Activity:
Could you find each line of the data below that contains the word "manually" and copy those lines?

Saved entries:
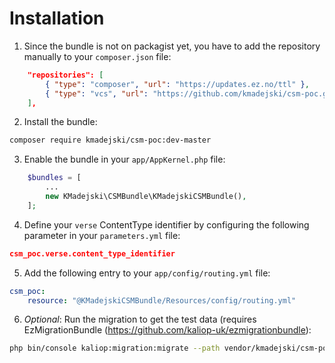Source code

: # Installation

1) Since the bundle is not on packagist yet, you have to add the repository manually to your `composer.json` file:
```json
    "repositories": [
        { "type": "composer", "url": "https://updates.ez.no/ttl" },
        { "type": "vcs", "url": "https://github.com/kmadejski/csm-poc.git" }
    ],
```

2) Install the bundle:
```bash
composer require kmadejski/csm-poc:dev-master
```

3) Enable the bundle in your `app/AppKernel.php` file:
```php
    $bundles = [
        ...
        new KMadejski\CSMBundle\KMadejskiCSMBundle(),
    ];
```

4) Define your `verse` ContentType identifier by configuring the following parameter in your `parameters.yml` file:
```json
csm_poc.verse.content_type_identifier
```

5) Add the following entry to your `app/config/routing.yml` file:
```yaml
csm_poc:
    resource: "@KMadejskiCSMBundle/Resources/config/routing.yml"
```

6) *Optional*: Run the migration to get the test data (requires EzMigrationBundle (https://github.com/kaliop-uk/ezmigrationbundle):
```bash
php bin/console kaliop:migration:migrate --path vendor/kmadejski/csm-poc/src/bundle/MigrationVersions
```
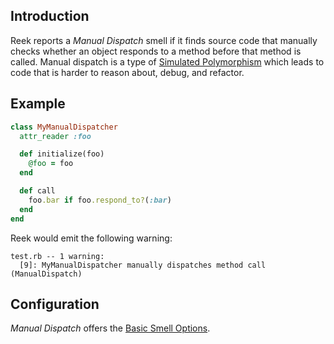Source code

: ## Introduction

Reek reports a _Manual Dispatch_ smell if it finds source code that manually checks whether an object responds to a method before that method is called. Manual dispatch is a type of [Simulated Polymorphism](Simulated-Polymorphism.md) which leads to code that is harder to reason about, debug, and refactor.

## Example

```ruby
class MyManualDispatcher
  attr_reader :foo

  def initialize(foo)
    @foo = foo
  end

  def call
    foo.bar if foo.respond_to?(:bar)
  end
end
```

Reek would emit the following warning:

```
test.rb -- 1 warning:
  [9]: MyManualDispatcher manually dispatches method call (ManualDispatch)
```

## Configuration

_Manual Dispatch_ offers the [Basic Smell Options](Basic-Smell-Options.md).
--
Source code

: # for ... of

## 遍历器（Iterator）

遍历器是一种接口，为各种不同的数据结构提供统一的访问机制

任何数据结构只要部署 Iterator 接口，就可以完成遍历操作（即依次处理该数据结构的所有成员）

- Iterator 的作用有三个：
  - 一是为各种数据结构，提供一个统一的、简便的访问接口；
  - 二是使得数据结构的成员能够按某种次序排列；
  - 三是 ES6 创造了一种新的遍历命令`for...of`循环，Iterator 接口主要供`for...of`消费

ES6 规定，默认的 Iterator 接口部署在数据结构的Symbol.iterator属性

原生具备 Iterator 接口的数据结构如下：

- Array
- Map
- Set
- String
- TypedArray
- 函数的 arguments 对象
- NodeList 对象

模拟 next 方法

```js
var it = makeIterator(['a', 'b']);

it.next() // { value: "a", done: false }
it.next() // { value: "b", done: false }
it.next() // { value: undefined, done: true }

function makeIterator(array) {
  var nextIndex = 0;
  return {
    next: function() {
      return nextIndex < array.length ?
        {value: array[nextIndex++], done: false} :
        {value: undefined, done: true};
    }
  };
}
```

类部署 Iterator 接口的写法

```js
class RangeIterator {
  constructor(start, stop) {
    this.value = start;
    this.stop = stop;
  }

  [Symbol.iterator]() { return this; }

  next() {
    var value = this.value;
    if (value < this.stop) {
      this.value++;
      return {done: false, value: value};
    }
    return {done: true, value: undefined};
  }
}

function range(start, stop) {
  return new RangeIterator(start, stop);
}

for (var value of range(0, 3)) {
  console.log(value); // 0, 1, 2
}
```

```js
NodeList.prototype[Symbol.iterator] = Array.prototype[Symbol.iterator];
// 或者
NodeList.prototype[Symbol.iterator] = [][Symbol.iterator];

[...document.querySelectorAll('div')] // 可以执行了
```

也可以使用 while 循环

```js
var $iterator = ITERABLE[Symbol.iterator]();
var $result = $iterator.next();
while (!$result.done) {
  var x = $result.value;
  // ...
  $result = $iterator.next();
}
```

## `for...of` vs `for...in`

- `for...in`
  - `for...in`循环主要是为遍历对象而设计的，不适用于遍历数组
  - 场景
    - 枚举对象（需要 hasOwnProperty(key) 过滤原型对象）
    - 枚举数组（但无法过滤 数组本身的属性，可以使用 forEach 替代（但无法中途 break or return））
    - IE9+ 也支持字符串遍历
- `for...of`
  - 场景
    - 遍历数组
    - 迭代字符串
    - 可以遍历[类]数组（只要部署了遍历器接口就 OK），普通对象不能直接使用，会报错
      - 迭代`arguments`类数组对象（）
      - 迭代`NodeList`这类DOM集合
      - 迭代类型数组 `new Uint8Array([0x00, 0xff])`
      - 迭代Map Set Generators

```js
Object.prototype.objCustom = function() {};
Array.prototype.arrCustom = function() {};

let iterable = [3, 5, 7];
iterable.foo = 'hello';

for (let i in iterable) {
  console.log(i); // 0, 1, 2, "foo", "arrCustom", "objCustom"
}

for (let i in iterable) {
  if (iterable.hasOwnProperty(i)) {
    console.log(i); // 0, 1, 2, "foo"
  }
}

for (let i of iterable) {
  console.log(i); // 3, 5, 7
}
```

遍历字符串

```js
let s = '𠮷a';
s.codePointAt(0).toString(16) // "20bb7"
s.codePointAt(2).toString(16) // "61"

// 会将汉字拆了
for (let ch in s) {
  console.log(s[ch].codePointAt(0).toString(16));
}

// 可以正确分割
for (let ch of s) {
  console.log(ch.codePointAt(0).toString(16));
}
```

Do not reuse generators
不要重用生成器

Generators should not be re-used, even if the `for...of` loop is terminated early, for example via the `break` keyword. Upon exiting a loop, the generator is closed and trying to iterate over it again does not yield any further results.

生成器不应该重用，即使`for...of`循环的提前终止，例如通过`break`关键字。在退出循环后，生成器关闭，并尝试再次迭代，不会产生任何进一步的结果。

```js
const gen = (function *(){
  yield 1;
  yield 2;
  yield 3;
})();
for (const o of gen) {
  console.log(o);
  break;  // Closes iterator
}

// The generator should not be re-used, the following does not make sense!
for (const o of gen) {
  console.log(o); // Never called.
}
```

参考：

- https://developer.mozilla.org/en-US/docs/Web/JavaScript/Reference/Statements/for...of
==
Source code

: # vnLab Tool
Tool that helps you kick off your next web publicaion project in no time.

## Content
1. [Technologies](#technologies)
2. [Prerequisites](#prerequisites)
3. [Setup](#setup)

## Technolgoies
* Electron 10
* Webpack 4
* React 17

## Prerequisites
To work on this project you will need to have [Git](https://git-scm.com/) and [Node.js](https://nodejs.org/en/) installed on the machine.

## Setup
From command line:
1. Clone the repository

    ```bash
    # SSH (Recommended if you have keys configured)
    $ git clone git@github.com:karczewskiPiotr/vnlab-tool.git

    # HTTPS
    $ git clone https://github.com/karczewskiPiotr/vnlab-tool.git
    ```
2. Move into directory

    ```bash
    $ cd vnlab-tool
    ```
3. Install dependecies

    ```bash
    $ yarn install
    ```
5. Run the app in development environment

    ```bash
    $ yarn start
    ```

Response area:
1) Since the bundle is not on packagist yet, you have to add the repository manually to your `composer.json` file:
Reek reports a _Manual Dispatch_ smell if it finds source code that manually checks whether an object responds to a method before that method is called. Manual dispatch is a type of [Simulated Polymorphism](Simulated-Polymorphism.md) which leads to code that is harder to reason about, debug, and refactor.
  [9]: MyManualDispatcher manually dispatches method call (ManualDispatch)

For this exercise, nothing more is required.